* _Exercise objective_
Go through the records below and return each line that has "begin" in it.

* _Exercise data_
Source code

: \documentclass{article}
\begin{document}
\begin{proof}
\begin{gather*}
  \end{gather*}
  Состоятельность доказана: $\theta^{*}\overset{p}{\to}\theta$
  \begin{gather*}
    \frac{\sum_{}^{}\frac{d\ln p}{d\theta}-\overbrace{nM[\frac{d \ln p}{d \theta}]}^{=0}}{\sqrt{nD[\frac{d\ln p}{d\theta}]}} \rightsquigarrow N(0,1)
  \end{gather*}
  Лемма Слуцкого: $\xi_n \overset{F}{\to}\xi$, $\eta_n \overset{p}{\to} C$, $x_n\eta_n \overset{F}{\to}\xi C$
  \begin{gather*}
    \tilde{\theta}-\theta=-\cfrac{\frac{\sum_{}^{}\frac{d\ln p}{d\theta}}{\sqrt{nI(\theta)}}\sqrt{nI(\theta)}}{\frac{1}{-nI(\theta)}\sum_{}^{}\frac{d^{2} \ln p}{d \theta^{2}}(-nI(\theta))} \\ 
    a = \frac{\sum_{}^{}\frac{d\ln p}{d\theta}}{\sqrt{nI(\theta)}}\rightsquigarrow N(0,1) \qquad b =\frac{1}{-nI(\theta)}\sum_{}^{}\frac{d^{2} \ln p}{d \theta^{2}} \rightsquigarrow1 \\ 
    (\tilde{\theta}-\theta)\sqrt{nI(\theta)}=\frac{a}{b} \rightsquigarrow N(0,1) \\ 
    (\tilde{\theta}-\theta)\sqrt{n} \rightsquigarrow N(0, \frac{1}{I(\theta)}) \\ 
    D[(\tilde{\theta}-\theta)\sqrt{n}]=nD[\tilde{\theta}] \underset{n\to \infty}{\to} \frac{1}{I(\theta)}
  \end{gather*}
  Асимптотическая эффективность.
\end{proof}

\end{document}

* _Your solution_
\begin{document}
\begin{proof}
\begin{gather*}
  \begin{gather*}
  \begin{gather*}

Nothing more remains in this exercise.